## WORK ITEM
From the records below, state how many lines hold the string "relevant", without any other text.

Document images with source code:
◇ ◇ ◇

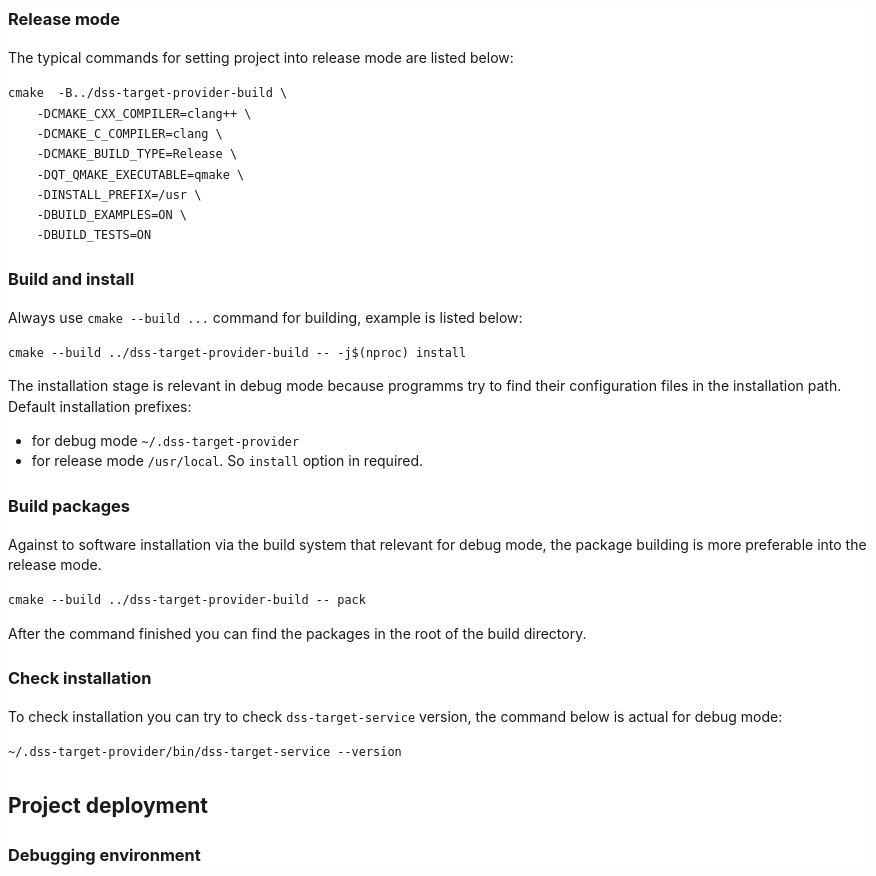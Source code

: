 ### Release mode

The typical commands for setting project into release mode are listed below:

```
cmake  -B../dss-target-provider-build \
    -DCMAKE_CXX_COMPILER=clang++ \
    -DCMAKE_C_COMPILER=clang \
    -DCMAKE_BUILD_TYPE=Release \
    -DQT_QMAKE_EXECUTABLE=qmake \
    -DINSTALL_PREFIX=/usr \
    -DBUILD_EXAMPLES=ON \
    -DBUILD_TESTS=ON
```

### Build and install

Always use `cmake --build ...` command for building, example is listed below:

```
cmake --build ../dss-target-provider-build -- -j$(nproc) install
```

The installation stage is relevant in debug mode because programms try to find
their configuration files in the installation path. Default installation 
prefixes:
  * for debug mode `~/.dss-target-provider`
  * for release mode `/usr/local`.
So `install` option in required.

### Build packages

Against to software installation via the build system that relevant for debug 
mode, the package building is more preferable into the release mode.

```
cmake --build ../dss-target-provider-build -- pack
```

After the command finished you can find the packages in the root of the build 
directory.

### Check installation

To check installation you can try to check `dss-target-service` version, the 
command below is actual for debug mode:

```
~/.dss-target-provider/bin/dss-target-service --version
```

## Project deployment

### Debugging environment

◇ ◇ ◇

## ANSWER TO THIS TASK
2